5:06.34S
120:42.96W
Wednesday
27th June – Re-synchronise Watches Again
It’s around 0200 on Wednesday morning
according to the ship’s clock and my watch. It’s about 1000 in the UK. A few hours ago – at around 2100 our
time - we crossed the 120ºW meridian so at lunchtime today we’ll have to put watches back
another hour. That’ll put us 8
hours behind GMT and 9 hours behind BST.
We’ll go through this rigmarole once more before we get to the Marquesas,
as we cross the 135ºW meridian. Then, on
arrival, we’ll go back a further 30 minutes to conform to the GMT-9.5 hours
local time adopted in the Marquesas.
It’s always
rather pleasant being around the Equator and approaching a meridian at which the
time goes backwards. Dinner can be
eaten in the cockpit at 1900 just as the sun is setting. The next day, of course, having adjusted
the time, the lights go out with a bang at around 1800 so we need to deploy the
caravan awning light in the bimini to see the way to our mouths for a few days
whilst we work our way several more degrees west.
The wind has
held good, Percy and Orville are doing their stuff, we’re making around 7 knots
on average straight for the archipelago and we have something under 1,200NM to
go. By this time tomorrow we should
be 2/3s of the way there with around 1,000NM to run.
We were
visited by a tropic bird today – resplendent with characteristic long white tail
streamers. It circled several times
and looked as though it might cadge a lift. It made several very convincing
approaches looking much like a Harrier from the Fleet Air Arm might have looked
in those far-off halcyon days when they were allowed proper aircraft and had something to land
them on. Anyway, it thought better of it (perhaps
it saw our Ensign and thought that, by now, we’d all have forgotten what to do
if it tried to land). Rather
churlishly, given the goodwill flowing upwards from Arnamentia’s deck, it
attempted a bombing run before departing.
It missed. That doesn’t
sound at all like the Fleet Air Arm.
John Whyte of
the OCC mentioned in an e-mail that he and Lyn had been a bit surprised by the
amount of fouling on their topsides at the end of their passage from the
Galapagos to the Marquesas some years ago.
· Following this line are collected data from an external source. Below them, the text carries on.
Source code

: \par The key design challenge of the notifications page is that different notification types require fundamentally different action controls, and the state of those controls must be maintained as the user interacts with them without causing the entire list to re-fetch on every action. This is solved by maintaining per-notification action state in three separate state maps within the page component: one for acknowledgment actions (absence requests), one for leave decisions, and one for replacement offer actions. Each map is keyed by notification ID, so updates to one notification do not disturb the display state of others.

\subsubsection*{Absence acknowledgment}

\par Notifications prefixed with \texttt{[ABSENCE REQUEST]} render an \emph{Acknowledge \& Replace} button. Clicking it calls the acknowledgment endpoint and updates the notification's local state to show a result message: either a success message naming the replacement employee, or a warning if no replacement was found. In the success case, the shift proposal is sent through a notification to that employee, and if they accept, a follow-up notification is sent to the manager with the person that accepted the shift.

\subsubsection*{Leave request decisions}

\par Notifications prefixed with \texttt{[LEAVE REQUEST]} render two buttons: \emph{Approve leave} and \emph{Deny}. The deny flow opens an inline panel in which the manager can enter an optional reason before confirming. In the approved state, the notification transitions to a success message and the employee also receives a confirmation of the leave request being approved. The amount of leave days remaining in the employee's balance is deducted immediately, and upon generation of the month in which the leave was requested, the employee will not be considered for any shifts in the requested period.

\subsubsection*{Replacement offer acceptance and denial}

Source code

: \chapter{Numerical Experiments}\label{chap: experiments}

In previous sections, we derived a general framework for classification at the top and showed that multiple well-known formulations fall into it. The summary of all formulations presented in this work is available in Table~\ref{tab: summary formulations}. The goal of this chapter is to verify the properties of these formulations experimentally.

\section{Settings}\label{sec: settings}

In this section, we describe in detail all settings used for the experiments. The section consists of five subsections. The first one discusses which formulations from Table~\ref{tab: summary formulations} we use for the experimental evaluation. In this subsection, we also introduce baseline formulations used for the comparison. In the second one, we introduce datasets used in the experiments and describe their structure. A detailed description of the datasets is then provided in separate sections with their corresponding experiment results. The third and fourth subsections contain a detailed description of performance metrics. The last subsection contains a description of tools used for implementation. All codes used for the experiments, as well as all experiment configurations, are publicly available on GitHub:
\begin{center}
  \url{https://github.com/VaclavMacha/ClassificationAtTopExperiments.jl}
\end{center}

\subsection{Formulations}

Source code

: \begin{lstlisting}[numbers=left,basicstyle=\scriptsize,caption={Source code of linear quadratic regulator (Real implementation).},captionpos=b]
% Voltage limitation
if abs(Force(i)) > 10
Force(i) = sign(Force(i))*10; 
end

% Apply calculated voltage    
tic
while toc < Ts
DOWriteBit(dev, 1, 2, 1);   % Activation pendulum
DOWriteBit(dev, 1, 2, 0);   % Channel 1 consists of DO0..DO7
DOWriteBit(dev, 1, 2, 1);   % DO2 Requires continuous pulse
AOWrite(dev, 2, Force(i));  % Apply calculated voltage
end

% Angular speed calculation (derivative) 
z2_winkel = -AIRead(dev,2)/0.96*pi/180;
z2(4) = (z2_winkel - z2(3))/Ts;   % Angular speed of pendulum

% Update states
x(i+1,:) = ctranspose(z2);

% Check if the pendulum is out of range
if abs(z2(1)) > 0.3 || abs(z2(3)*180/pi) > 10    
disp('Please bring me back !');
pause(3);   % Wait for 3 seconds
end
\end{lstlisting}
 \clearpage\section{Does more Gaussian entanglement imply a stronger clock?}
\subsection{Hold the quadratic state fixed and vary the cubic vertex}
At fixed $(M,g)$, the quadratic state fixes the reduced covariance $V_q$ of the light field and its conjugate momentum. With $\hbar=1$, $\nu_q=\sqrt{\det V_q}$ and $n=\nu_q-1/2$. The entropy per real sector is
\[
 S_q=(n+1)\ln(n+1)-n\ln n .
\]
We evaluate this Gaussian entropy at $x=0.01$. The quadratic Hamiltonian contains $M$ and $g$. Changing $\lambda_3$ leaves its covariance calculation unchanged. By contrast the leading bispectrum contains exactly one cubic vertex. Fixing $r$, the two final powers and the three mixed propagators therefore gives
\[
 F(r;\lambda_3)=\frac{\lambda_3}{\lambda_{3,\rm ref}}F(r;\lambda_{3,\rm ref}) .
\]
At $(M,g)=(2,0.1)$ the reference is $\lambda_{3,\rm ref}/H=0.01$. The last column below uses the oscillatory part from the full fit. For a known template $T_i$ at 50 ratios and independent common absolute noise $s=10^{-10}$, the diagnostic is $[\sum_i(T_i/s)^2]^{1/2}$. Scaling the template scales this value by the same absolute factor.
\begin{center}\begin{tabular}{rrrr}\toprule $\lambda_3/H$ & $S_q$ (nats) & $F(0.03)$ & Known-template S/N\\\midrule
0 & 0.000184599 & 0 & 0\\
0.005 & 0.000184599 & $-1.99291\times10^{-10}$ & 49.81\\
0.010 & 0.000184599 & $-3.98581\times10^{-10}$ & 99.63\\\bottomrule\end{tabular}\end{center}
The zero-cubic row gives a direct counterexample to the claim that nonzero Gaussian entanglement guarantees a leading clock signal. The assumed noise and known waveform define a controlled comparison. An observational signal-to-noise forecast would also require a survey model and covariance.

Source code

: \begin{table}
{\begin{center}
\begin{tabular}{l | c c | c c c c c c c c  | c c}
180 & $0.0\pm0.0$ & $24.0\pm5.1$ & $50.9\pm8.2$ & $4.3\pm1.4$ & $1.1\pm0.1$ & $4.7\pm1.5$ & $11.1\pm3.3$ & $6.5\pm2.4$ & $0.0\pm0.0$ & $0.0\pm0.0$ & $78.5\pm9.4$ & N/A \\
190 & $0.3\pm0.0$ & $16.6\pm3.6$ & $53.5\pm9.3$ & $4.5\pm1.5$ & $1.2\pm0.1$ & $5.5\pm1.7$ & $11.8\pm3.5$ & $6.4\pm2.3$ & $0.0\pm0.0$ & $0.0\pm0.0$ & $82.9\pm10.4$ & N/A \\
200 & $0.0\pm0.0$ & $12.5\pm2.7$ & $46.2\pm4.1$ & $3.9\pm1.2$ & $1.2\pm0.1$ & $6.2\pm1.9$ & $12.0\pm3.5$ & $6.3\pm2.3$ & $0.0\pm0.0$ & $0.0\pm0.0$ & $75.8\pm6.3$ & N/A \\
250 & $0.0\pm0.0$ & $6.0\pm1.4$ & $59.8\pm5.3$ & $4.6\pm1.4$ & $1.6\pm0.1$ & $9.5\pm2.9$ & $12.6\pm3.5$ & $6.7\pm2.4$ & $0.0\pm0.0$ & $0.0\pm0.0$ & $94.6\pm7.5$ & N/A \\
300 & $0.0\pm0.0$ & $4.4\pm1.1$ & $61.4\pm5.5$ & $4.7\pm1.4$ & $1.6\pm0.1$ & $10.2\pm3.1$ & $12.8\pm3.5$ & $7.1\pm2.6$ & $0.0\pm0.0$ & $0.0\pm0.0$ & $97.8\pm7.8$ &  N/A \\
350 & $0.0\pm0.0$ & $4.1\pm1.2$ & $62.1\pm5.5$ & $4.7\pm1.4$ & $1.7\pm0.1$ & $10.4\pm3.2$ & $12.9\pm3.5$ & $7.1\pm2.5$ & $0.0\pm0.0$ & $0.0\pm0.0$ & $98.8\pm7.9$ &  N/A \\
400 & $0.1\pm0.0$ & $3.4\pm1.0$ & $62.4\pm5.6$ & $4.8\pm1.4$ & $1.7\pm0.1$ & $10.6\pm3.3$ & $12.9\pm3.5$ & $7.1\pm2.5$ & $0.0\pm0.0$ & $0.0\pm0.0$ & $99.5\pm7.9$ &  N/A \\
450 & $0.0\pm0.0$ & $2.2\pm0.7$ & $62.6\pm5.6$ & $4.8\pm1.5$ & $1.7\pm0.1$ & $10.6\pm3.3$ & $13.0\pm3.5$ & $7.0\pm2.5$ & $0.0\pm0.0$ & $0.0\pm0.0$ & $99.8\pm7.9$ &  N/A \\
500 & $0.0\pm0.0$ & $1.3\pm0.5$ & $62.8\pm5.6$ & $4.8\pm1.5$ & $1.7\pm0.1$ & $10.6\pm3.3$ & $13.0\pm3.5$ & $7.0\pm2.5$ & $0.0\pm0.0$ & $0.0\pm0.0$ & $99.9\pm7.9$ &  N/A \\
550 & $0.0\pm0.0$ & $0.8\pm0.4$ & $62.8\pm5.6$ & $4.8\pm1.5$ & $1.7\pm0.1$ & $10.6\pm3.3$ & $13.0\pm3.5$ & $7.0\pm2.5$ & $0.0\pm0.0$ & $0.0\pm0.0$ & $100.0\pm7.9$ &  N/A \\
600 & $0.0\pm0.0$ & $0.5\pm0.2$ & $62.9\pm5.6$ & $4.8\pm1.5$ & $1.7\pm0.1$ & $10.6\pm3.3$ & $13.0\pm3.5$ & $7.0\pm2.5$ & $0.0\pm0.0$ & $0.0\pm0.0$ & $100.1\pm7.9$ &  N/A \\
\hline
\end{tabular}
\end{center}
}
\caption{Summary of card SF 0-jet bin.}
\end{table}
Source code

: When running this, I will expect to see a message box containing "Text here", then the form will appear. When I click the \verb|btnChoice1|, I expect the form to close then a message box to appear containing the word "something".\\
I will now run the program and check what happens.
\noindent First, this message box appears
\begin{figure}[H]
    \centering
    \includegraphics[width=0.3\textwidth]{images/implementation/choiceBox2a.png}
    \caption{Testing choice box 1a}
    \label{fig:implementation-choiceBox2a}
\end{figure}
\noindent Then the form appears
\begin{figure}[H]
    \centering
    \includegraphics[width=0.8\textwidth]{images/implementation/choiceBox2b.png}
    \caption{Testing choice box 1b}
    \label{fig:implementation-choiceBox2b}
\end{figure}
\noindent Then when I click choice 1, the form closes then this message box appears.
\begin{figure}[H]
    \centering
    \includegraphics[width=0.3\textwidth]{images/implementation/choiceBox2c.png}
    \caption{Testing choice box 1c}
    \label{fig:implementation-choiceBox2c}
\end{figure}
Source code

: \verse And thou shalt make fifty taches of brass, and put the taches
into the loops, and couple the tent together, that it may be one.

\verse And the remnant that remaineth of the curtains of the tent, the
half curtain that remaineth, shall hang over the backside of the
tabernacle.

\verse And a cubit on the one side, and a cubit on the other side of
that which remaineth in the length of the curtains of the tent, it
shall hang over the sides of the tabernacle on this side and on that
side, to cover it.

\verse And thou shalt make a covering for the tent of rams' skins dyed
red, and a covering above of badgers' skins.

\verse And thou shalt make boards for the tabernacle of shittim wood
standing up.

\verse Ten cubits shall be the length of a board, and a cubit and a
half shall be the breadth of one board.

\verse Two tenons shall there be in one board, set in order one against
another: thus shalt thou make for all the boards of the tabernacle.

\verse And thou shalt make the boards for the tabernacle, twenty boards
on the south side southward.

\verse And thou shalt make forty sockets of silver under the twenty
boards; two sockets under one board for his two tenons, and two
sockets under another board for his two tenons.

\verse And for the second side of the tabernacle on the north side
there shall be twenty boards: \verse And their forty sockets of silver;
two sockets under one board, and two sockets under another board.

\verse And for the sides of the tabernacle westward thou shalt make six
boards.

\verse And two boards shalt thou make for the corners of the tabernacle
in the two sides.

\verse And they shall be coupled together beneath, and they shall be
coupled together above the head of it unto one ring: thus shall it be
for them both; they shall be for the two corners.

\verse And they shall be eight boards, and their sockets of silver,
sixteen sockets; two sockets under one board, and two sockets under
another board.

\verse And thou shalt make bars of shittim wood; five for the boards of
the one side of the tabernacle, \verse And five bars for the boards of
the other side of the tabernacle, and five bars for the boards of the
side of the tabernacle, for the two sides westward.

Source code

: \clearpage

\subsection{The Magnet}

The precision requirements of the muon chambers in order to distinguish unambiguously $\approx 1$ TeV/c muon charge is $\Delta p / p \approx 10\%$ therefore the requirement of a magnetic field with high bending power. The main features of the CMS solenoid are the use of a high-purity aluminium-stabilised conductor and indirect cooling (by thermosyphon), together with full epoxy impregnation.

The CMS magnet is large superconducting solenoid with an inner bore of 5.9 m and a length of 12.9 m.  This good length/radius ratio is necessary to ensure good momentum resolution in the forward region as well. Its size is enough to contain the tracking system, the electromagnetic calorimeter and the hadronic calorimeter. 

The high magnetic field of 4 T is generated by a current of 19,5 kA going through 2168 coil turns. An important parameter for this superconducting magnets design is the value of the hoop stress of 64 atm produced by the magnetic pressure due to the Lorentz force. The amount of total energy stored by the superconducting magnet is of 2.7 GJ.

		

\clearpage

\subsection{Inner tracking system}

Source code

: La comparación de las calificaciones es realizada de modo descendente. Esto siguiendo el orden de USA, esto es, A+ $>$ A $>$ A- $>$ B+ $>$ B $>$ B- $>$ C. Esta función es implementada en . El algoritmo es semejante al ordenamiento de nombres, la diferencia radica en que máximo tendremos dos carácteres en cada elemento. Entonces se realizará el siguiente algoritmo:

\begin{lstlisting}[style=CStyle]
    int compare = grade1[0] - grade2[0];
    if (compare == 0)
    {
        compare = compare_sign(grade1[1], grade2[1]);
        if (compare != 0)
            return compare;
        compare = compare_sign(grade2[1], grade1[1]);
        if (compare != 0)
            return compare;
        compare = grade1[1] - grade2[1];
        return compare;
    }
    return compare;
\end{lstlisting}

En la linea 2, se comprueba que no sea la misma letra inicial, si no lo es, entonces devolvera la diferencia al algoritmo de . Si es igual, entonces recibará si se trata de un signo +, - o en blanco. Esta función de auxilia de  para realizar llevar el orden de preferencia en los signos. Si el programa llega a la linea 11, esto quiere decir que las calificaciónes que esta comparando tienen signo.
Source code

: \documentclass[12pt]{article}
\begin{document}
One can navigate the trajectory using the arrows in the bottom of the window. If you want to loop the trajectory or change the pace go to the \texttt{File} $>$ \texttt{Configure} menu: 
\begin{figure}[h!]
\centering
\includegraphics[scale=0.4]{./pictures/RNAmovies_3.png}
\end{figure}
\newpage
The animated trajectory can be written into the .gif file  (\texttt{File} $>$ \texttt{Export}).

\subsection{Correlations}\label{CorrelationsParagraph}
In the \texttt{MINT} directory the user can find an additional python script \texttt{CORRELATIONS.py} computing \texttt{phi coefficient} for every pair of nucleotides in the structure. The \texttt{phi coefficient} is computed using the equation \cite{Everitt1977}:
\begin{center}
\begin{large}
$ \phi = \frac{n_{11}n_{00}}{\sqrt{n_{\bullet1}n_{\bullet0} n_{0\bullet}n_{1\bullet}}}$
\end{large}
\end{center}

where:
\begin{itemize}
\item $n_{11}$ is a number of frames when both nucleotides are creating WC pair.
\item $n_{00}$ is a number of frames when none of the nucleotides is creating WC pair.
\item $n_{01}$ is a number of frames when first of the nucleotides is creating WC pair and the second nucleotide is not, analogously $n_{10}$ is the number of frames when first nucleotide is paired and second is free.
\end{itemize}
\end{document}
Steady now, we took considerable trouble to ensure our topsides and
waterline were sparkling before we left the Galapagos
Islands. However, be
that as it may, a quick look aft along the sides of the boat from the bow
reveals a depressing sight I’m afraid.
There are, indeed, large areas of caramel coloured fouling in evidence,
stretching several feet above the waterline, which will have to be removed
somehow on arrival. And here we
were thinking that, as long as we kept moving smartly along, the stuff wouldn’t
have time to attach itself.
Hm.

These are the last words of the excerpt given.